BRIEF DESCRIPTION OF THE DRAWINGS
[0021] FIG. 1 shows a schematic block diagram of a conventional
vehicle brake system.
[0022] FIGS. 2 and 3 each show a schematic sectional view of a
control valve for the vehicle brake system of FIG. 1.
[0023] FIG. 4 shows a schematic block diagram of an exemplary
embodiment of a vehicle brake system of the invention.
[0024] FIGS. 5 and 6 each show a schematic sectional view of an
exemplary embodiment of a control valve of the invention for the
vehicle brake system of FIG. 4.
EMBODIMENTS OF THE INVENTION
[0025] The exemplary embodiment, shown in FIG. 4, of a vehicle
brake system 1' of the invention is constructed essentially
identically to the conventional vehicle brake system 1 of FIG. 1,
and it includes the same components, which perform the same or
analogous functions, with the addition of a first control valve 50
and a second control valve 50'. Thus the exemplary embodiment of
the vehicle brake system 1' of the invention includes a master
cylinder 2, a fluid control unit 3', indicated by dot-dashed lines,
and four wheel brakes 4.1 through 4.4, which each have an
associated wheel brake cylinder, not shown. Each two of the four
wheel brakes 4.1 through 4.4 are assigned to one brake circuit 10',
20', and each brake circuit 10', 20' communicates with the master
cylinder 2. Thus a first wheel brake 4.1, which is disposed for
instance on a rear vehicle axle on the left, and a second wheel
brake 4.2, which is for instance disposed on a front vehicle axle
on the right, are assigned to a first brake circuit 10', and a
third wheel brake 4.3, which is disposed for instance on a front
vehicle axle on the right, and a fourth wheel brake 4.4, which is
disposed for instance on a rear vehicle axle on the left, are
assigned to a second brake circuit 20'. One inlet valve 13.1, 13.2,
23.1, 23.2 and one outlet valve 14.1, 14.2, 24.1, 24.2 are assigned
to each wheel brake 4.1 through 4.4, and via the inlet valves 13.1,
13.2, 23.1, 23.2, pressure in the corresponding wheel brake 4.1
through 4.4 can be built up, and via the outlet valves 14.1, 14.2,
24.1, 24.2, pressure in the corresponding wheel brake 4.1 through
4.4 can be reduced.
[0026] As can also be seen from FIG. 4, a first inlet valve 13.1
and a first outlet valve 14.1 are assigned to the first wheel brake
4.1; a second inlet valve 13.2 and a second outlet valve 14.2 are
assigned to the second wheel brake 4.2; a third inlet valve 23.1
and a third outlet valve 24.2 are assigned to the third wheel brake
4.3; and a fourth inlet valve 23.1 and a fourth outlet valve 24.1
are assigned to the fourth wheel brake 4.4. Moreover, the first
brake circuit 10' has a first intake valve 11', a first switchover
valve 12, a first fluid reservoir 16, and a first return pump 15.

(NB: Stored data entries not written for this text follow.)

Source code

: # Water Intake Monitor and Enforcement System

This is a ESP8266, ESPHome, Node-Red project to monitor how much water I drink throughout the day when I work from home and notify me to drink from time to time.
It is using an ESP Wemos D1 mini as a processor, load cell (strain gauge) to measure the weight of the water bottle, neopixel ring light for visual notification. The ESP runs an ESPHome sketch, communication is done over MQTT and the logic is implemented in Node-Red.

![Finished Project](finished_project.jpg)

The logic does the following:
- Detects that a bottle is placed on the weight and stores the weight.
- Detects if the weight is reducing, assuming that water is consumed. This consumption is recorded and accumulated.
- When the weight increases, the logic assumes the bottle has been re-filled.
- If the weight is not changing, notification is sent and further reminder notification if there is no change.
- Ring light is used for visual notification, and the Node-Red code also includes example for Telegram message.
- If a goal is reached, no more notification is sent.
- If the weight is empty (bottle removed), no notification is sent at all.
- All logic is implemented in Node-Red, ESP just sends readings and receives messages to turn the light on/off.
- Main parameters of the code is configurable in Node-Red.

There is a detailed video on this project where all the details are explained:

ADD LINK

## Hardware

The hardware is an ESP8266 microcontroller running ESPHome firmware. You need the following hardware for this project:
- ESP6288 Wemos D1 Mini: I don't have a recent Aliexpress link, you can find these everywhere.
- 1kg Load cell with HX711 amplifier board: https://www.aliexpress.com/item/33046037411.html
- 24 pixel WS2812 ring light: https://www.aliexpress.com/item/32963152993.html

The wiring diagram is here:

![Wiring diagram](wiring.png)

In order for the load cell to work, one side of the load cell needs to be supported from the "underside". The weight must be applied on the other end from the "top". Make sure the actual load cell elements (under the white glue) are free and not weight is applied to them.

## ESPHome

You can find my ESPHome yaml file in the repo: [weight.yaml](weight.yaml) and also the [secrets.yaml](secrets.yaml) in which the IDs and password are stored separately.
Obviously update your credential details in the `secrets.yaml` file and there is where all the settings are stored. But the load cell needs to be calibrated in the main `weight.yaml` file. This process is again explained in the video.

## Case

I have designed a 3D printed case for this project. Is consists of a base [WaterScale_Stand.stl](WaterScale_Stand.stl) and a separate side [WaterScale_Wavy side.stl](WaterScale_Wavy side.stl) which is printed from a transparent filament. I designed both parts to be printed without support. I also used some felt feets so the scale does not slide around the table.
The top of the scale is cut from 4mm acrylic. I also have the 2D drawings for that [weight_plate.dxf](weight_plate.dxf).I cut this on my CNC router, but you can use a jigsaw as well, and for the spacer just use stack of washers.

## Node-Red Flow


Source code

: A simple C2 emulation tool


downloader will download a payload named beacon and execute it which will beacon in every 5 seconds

The second brake circuit 20' has a second intake valve 21', a
second switchover valve 22, a second fluid reservoir 26. The return
pumps 15, of the two brake circuits 10', 20' can be embodied for
instance as piston pumps or geared pumps and in the exemplary
embodiment shown are driven by the same electric motor 35.
Furthermore, the fluid control unit 3' includes a sensor unit 30,
for ascertaining the actual brake pressure. The fluid control unit
3' uses the first switchover valve 12, the first intake valve 11',
and the first return pump 15 for modulating the brake pressure in
the first brake circuit 10', and it uses the second switchover
valve 22, the second intake valve 21', and the second return pump
25 for modulating the brake pressure in the second brake circuit
20'.
[0027] According to the invention, the intake valves 11', 21' are
embodied as control valves 50, 50', which are each looped in a
respective suction line between the corresponding return pumps 15,
25 and the master cylinder 2. The control valves 50, 50' will be
described below in conjunction with FIGS. 5 and 6. In the exemplary
embodiment shown, the first control valve 50 is shown in the open
state in FIGS. 4 and 5, during an intake mode of the first return
pump 15, and the second control valve 50' is shown in FIGS. 4 and 6
in the closed state.
[0028] As can be seen from FIGS. 5 and 6, the control valves 50,
50' each have a master cylinder connection 51, 51', a pipe
connection 52, 52', and a pressure-relieved connection 53, 53' to
the atmosphere. In addition, the control valves 50, 50' each have
one valve body 60 with a seal seat 61 and one sealing element 59
coupled with a control piston 54. A sealing region 59.2 of the
sealing element 59 cooperates with the seal seat 61 of the valve
body 60, in order to limit an effective pressure at the pipe
connection 52, 52' to a predeterminable maximum pressure value. In
the exemplary embodiment shown, the valve body 60 is calked tightly
to a valve wall in a calked region 62, and an effective diameter
58.1 of the control piston 54 is embodied as greater than an
effective diameter 58.2 of the sealing element 59. This
advantageously makes it possible to improve the control quality and
to reduce the control pressure for actuating the control valve. The
longitudinally movable control piston 54 is subjected to a spring
force from an adjusting spring 55 on the pressure-relieved side,
and in the outset position shown in FIG. 5, it fully opens a fluid
communication between the master cylinder connection 51 and the
pipe connection 52.
[0029] As can also be seen from FIGS. 5 and 6, the control piston
54 is coupled by a pin 57 to the sealing element 59, and the
control piston 54 and the sealing element 59 are disposed on
different sides of the valve body 60; that is, in the exemplary
embodiment shown, the control piston 54 is disposed on the left of
the valve body 60, and the sealing element 59, in the exemplary
embodiment shown, is disposed on the right of the valve body 60.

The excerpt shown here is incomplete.